Apr 24

2018

Author Interview: Kate Heartfield, “The Road to Canterbury”

Posted by: Mary Duffy | Comments (0)

London, 1375. The Black Prince of England is dying, and peace with France hangs in the balance. You are a young pauper on a secret mission. Join a pilgrimage to Canterbury with the powerful noblewoman Philippa de Roet, co-sister-in-law to the Black Prince, and Philippa’s husband, Geoffrey Chaucer himself, the customs agent, spy, and occasional poet. Your mission is to persuade Philippa to change the course of history. The Road to Canterbury is a 175,000 word interactive medieval adventure novel by Kate Heartfield. I sat down with Kate to talk about The Canterbury Tales and her experiences writing The Road to Canterbury, which releases this Thursday, April 26th. 

What inspired this game? Obviously The Canterbury Tales did, but I mean what inspired you to write this game?

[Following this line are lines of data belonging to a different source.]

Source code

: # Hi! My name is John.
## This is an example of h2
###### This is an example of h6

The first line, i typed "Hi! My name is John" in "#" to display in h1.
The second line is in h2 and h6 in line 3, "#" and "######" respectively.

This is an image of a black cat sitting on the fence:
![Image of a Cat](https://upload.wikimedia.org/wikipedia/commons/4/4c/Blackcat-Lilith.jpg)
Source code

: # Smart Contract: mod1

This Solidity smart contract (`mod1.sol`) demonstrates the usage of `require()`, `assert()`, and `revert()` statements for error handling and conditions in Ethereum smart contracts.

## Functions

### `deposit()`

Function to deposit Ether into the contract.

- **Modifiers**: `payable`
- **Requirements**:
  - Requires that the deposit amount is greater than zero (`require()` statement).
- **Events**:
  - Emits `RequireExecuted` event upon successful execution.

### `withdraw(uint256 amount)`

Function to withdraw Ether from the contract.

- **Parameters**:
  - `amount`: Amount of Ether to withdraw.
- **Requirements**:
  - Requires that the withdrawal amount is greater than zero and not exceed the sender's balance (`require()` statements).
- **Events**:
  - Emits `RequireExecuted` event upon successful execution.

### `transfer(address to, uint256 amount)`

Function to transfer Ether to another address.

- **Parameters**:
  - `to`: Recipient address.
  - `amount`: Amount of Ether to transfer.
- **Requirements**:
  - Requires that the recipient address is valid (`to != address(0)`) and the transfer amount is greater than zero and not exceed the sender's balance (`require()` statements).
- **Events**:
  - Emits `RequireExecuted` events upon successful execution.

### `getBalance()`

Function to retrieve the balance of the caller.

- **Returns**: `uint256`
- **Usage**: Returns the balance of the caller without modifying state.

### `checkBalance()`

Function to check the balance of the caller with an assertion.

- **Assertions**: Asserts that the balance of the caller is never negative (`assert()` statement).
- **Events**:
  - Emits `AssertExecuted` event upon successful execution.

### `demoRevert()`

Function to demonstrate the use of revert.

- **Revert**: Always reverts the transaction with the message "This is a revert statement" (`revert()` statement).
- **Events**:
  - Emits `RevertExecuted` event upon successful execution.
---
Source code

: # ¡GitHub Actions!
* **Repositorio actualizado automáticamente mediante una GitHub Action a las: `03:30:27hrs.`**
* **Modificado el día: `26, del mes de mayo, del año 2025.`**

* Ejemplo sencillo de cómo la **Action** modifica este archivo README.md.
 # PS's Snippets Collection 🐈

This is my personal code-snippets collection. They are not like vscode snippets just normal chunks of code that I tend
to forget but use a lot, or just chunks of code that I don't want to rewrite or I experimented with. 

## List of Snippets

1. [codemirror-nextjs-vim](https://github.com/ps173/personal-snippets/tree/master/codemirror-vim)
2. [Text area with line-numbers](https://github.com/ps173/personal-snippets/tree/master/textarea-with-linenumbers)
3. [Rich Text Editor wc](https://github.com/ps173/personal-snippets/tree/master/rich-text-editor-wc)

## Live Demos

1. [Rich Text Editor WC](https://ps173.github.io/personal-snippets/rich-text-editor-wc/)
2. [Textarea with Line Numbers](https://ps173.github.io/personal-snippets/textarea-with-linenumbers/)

The Canterbury Tales seemed perfectly suited to an interactive adaptation: after all, Chaucer describes a very interactive form of story-telling, in which the pilgrims interrupt each other’s stories, or choose their own tales in response to each other. Chaucer gave us a set of timeless and entertaining characters, and I was eager to put them (or people very like them) on the road together and see what happened. I’m also very interested in the politics that ran through Geoffrey Chaucer’s life: I majored in political science, so I’m always fascinated by those undercurrents in history.

What did you find most challenging about writing interactive fiction?

I have a tendency to get tangled up in my plots, even with a single linear storyline, so keeping everything clear in my own mind was a challenge. Although I do outline, I am also the kind of writer whose tales evolve in the telling, so I wrote myself into corners more than once, or ended up with bugs because I ended a scene with a different conception of the plot than I’d started it with.

Did you have a favorite character in this game?

Oh, that’s a tough call! Probably Philippa de Roet, who in real life was not only married to Chaucer but was also right in the middle of all the intrigue at the English court at the time. Next to the player’s, her decisions matter most in the game, and she has a complex, thoughtful personality.

What do you want players to know about this period of history and the folks who populate it?

One thing that was in the back of my mind as I wrote the game is that medieval Europe was not as homogeneous as it’s often portrayed. There were, for example, people of color and people of various religious beliefs, in 14th century England, and the notions we have about what women could and couldn’t do in the Middle Ages tend to be overly simplistic.

Medieval Europe wasn’t static, either. The England of 1375 was changing, largely because of the social and economic effects of the Black Death a generation before. Parliament’s influence was growing, and the game takes place only six years before the Peasants’ Revolt. It’s also right in the middle of the Hundred Years War between France and England. Many of the pilgrims’ concerns are not that different from ours today: they argue about tariffs and trade, for example, and about whether pacifism is a viable ideology.

What else are you working on now?

My debut novel will be in bookstores in mid-May, and the ebook version is releasing April 24. It’s a historical fantasy set in 14th century Flanders, called Armed in Her Fashion, and as it happens, the epigraph is a quote from The Canterbury Tales.

In late 2018, I’ll have a time-travel novella called Alice Payne Arrives out from Tor.com Publications. I’m working on the sequel to that novella now.

I’m also working on a bunch of short fiction, and I’m in the early stages of planning another project for Choice of Games. Stay tuned!

Short answer, Bernard Pivot-style questionnaire:

Favorite color? Dark green.

Favorite word? Unbeknownst.

Profession, other than your own you would like to attempt? Archaeologist.

Profession you would never want to attempt? Anything more than three feet off the ground.

Middle English or Modern Translation? Middle English (the Penguin Classics edition glosses the difficult words very nicely) but I also like the Usborne illustrated edition for kids.